Task directions. Please take the records that follow and repeat exactly the lines starting with the line with "In this paper" and going on through the line with "Combined with relevant".

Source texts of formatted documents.
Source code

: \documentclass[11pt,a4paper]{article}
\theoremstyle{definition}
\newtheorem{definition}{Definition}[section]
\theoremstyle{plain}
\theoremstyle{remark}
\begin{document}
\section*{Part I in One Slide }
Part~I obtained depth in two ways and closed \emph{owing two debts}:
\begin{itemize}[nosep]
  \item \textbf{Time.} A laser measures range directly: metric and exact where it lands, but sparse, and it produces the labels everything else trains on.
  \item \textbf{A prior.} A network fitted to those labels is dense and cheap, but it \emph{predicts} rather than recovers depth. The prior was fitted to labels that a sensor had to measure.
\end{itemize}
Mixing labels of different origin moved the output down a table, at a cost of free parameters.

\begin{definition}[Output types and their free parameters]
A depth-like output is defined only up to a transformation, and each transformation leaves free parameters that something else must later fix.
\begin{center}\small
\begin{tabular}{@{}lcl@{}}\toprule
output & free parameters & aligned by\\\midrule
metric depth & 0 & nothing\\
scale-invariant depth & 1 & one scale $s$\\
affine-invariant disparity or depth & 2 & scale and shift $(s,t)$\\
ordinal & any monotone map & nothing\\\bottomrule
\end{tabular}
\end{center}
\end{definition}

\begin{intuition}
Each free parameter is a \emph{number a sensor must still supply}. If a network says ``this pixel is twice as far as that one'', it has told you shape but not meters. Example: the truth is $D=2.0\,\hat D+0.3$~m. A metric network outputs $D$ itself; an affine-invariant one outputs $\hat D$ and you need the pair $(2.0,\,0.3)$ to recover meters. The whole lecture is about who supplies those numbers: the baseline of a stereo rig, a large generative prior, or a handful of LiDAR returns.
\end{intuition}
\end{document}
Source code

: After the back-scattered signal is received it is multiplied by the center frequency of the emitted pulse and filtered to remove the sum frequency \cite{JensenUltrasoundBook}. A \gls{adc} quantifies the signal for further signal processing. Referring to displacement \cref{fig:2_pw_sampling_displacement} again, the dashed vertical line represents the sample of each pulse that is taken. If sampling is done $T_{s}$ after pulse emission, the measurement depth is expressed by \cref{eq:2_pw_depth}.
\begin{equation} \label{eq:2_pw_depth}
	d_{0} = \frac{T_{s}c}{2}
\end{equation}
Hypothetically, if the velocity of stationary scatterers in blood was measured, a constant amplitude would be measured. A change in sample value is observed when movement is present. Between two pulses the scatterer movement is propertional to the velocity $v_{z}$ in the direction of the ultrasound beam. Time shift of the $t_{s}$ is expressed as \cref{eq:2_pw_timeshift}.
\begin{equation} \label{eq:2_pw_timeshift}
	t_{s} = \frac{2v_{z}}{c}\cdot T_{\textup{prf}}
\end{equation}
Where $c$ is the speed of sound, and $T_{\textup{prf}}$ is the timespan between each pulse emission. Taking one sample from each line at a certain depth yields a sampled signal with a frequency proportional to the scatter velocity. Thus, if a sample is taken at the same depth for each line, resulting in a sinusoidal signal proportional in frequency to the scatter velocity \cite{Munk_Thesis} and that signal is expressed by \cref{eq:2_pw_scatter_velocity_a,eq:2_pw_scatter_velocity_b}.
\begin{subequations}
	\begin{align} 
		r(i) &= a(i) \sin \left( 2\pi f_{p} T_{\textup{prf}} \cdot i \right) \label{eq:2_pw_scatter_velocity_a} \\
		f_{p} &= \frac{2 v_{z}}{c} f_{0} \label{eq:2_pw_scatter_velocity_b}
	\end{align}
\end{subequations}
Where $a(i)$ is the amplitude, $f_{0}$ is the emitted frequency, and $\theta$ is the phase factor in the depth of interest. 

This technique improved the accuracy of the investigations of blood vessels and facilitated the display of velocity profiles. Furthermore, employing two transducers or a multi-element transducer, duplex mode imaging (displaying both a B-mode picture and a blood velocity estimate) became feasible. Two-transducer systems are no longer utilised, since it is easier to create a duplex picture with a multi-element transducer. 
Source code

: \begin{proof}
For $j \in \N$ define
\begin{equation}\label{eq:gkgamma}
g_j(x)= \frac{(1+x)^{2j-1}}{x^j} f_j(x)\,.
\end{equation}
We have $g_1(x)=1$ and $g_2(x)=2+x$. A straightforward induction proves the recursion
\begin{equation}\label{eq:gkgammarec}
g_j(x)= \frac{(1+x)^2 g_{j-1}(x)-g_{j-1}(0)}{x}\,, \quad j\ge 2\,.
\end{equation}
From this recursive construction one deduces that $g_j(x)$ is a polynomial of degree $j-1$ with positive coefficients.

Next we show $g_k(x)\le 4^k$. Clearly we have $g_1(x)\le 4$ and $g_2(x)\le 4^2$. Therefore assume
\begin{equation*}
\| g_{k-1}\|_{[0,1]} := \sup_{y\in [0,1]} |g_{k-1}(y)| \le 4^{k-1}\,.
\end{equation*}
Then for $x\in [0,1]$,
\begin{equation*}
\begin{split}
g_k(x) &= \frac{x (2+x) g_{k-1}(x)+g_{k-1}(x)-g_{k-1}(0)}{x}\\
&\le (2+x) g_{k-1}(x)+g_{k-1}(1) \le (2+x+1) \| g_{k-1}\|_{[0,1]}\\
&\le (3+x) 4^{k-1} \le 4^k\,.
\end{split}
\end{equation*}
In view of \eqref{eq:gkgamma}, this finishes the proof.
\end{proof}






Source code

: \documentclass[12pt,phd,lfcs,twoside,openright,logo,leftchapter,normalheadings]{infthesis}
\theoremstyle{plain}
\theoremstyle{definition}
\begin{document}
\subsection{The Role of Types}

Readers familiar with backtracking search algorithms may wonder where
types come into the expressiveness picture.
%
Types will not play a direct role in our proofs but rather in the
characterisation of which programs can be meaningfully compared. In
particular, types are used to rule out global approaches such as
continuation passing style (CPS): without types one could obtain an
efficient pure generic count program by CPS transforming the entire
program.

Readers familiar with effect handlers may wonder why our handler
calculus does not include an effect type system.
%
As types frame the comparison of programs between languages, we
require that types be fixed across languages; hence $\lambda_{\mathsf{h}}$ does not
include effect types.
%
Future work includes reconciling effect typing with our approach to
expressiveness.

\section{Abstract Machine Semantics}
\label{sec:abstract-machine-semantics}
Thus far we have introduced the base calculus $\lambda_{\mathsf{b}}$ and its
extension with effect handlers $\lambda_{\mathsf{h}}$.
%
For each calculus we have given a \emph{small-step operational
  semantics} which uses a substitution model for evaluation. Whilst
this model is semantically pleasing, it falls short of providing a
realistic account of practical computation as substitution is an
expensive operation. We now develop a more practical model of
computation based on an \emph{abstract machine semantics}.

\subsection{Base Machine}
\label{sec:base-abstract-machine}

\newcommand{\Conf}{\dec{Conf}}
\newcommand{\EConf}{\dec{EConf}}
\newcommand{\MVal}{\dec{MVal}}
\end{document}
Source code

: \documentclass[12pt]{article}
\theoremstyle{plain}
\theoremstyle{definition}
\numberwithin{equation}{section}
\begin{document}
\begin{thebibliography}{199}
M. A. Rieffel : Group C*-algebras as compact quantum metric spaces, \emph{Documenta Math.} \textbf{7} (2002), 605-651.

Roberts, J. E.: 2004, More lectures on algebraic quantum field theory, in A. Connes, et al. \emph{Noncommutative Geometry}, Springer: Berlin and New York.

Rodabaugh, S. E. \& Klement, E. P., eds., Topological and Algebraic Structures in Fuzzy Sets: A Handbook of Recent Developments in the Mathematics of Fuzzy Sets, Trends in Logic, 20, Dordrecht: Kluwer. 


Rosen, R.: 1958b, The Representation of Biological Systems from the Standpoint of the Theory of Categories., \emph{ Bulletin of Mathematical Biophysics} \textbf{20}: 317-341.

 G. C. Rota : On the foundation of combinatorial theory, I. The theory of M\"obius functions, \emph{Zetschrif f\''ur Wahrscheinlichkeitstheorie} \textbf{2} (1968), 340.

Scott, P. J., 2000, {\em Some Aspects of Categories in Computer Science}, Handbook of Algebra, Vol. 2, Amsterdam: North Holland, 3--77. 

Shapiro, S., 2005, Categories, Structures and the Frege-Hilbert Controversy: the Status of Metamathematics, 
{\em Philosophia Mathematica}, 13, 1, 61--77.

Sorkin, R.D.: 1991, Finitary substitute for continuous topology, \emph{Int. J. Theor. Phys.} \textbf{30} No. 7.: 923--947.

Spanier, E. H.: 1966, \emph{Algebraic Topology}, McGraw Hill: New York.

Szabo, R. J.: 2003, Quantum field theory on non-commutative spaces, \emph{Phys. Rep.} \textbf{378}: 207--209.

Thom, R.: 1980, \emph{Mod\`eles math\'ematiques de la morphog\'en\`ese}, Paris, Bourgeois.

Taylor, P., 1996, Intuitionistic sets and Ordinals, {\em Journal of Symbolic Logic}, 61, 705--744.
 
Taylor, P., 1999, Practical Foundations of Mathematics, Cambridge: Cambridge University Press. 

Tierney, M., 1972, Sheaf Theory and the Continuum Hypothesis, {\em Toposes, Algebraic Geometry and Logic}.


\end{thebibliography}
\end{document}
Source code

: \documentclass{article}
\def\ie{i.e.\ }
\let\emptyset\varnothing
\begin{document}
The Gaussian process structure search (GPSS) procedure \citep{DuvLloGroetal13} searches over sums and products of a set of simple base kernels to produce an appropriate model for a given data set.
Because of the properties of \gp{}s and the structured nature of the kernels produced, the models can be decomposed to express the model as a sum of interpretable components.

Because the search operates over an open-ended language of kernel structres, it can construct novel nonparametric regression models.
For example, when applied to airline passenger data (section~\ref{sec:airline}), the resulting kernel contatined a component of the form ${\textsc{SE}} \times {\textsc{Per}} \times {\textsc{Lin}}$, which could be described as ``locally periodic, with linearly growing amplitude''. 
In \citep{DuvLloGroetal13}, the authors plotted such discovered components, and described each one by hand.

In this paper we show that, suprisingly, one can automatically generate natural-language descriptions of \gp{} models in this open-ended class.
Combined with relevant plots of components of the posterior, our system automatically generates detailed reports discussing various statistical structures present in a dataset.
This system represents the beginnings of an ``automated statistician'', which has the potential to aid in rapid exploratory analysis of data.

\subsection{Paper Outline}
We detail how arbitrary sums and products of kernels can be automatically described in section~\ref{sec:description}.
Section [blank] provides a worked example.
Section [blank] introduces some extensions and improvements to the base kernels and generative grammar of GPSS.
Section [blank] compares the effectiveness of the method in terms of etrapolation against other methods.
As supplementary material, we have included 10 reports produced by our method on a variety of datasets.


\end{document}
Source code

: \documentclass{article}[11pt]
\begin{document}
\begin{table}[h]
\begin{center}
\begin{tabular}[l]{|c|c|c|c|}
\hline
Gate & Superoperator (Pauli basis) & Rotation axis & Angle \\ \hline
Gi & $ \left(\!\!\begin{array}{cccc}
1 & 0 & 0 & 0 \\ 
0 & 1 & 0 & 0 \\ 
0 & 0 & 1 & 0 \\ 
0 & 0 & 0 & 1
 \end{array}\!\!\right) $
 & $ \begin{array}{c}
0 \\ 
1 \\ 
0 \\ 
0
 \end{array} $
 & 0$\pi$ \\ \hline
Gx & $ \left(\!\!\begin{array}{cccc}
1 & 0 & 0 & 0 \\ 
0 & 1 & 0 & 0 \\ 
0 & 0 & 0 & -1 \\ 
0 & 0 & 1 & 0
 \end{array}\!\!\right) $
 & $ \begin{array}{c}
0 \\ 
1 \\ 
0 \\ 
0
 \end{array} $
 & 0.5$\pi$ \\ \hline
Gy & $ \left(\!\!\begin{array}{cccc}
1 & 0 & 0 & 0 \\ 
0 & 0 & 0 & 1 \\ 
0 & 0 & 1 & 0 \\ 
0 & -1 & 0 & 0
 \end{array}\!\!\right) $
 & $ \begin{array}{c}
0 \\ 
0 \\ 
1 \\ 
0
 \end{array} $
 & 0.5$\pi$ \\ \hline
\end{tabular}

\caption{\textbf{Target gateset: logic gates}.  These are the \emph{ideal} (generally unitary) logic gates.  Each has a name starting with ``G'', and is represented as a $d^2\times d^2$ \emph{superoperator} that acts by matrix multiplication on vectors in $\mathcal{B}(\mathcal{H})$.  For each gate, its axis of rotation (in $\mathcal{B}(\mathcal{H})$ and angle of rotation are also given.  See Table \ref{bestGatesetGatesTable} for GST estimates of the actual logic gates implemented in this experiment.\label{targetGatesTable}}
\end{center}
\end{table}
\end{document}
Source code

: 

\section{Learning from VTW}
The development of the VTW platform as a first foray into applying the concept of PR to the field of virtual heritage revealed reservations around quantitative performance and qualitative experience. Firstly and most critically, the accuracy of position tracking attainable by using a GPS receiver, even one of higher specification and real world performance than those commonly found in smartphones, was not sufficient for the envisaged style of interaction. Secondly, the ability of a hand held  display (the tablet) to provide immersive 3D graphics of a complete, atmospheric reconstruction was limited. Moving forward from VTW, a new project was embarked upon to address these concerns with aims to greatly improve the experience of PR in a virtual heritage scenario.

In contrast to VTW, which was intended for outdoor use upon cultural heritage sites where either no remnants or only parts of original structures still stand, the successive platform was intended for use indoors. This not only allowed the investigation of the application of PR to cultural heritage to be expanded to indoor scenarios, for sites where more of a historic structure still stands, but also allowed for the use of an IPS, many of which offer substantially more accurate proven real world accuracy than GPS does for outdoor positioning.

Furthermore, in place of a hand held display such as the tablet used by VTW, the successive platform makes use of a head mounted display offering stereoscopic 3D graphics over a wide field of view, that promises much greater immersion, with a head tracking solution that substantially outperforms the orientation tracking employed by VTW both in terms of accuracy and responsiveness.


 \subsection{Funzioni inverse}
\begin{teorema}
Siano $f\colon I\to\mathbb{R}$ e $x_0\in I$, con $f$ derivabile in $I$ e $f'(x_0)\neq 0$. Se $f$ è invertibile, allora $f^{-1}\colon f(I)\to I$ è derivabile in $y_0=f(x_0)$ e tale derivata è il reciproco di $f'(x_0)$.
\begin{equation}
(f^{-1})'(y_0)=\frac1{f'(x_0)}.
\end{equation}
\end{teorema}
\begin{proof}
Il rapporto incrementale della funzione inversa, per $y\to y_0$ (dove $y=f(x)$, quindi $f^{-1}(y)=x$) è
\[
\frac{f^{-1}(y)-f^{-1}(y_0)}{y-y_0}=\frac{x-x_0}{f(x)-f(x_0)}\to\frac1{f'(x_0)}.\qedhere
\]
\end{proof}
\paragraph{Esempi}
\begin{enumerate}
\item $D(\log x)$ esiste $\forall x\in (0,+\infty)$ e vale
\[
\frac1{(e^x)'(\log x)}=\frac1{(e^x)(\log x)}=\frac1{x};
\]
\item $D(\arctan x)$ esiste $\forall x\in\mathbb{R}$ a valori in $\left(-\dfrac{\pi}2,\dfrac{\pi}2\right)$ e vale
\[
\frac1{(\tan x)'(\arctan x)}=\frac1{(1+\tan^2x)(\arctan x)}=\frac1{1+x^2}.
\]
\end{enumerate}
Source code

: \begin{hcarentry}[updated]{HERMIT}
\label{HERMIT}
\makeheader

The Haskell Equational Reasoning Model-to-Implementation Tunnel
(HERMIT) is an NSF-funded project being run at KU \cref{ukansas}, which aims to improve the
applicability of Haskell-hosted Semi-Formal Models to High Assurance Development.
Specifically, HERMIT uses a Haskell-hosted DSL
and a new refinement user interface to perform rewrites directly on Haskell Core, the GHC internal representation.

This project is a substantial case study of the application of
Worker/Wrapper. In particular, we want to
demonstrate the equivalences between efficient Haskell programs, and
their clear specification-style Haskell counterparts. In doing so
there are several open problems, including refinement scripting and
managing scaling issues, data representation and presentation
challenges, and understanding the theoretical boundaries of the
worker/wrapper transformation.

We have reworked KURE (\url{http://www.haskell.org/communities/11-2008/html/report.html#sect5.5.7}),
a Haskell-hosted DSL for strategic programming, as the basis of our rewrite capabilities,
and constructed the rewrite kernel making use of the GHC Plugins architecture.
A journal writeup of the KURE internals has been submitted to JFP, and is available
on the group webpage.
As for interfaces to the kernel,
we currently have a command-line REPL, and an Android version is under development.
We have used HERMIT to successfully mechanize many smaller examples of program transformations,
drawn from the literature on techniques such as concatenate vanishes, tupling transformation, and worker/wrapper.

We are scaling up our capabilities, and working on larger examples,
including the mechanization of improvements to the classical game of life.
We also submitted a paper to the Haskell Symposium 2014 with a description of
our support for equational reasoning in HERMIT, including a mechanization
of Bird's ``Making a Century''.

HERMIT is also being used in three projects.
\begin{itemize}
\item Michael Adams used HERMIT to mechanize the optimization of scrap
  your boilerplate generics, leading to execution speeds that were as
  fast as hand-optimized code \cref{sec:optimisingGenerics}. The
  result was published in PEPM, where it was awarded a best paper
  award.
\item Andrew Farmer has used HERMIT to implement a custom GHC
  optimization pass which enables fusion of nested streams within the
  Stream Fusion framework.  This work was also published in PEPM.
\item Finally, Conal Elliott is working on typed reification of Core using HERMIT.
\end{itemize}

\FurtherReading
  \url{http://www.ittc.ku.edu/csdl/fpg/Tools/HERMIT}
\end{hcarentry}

Response area.
In this paper we show that, suprisingly, one can automatically generate natural-language descriptions of \gp{} models in this open-ended class.
Combined with relevant plots of components of the posterior, our system automatically generates detailed reports discussing various statistical structures present in a dataset.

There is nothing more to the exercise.